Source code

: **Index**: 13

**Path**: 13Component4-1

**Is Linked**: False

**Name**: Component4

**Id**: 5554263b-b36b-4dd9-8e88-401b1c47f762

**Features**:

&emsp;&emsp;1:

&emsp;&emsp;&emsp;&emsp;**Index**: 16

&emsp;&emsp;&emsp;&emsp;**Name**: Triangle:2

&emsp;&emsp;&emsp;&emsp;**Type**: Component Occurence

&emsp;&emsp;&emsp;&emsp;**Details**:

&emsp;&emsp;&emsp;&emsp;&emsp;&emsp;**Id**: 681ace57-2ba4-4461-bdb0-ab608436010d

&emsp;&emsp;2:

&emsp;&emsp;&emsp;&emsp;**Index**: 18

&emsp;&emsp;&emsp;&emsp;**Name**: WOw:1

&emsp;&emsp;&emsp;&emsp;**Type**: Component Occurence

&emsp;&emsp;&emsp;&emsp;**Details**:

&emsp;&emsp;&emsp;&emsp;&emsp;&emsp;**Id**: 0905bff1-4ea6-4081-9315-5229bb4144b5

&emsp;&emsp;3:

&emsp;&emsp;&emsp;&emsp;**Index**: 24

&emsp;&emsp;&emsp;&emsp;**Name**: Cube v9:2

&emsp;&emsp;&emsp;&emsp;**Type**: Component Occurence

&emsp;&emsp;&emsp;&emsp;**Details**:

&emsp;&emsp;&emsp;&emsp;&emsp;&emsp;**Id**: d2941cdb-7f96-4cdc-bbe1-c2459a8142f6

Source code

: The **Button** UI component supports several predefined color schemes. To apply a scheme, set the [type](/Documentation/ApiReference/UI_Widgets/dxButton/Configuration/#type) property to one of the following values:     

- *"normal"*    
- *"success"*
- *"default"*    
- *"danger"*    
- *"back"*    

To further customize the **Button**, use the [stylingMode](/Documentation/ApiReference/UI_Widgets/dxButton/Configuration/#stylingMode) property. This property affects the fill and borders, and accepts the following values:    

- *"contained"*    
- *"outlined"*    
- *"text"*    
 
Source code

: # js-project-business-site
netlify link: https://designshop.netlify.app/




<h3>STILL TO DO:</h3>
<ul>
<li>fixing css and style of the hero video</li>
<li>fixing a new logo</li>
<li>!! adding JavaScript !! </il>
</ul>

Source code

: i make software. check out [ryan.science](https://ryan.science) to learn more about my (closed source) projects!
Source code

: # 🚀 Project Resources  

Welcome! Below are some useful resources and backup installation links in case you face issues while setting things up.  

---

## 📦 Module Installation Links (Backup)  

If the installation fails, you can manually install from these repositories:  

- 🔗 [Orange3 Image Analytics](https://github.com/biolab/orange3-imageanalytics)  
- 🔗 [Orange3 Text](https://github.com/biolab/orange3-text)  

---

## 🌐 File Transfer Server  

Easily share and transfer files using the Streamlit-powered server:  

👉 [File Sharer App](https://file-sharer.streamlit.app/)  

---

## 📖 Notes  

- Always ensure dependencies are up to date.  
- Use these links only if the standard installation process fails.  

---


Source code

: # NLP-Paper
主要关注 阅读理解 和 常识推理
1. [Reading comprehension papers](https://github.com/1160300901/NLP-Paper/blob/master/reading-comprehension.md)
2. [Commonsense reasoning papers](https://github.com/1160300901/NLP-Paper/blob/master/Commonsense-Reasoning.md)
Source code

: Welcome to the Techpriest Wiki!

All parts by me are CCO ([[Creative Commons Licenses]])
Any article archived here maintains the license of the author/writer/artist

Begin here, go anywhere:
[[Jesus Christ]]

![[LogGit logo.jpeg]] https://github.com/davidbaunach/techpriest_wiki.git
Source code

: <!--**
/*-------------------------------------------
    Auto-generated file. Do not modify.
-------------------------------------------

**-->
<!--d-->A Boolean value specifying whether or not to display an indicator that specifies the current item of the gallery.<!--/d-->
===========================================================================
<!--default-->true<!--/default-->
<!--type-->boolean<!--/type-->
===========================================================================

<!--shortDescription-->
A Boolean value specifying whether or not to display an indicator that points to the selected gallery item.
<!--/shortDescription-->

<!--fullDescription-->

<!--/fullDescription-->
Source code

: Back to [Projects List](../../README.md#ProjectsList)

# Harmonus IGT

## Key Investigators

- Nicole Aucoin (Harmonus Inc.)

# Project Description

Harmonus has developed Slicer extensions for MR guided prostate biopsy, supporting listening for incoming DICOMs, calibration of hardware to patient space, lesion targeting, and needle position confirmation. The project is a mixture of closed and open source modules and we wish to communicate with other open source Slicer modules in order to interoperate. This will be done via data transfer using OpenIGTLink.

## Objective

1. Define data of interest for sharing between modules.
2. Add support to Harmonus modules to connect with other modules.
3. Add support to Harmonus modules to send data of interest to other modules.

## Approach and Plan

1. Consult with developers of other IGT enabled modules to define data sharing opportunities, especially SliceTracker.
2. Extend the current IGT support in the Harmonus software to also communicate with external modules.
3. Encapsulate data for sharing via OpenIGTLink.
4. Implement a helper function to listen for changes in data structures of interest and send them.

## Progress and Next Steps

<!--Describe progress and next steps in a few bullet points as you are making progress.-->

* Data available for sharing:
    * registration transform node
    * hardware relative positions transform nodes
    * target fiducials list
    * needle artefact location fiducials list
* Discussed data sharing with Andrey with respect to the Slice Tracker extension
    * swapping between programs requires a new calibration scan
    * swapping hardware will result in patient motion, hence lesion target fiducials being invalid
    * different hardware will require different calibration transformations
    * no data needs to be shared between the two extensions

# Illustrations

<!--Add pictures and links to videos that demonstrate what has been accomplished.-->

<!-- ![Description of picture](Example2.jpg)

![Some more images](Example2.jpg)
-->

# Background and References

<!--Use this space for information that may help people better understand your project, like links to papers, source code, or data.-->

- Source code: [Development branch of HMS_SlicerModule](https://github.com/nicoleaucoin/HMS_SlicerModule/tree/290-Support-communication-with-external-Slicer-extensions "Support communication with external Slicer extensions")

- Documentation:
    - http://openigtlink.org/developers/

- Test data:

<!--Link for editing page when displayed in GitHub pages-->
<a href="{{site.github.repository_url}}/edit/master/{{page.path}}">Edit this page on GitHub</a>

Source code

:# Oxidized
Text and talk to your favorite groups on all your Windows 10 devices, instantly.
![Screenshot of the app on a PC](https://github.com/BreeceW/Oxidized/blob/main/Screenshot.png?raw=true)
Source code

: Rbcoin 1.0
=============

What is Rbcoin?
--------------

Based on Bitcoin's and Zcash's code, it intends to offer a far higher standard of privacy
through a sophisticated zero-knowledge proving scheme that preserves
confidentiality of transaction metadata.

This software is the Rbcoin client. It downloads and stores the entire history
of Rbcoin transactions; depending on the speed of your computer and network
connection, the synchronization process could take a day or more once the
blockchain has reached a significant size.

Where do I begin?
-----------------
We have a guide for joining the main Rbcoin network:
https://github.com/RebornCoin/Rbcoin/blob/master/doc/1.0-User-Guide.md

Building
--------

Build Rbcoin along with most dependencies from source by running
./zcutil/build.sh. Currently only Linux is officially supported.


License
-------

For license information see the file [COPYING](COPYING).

:::

• WHAT YOU SHOULD DO:
In the entries above, one line contains "1. [Reading comprehension" and another contains "All parts by". Reproduce exactly those two lines and the lines between them, nothing else.

• OUTPUT FOR THIS EXERCISE:
1. [Reading comprehension papers](https://github.com/1160300901/NLP-Paper/blob/master/reading-comprehension.md)
2. [Commonsense reasoning papers](https://github.com/1160300901/NLP-Paper/blob/master/Commonsense-Reasoning.md)
Source code

: Welcome to the Techpriest Wiki!

All parts by me are CCO ([[Creative Commons Licenses]])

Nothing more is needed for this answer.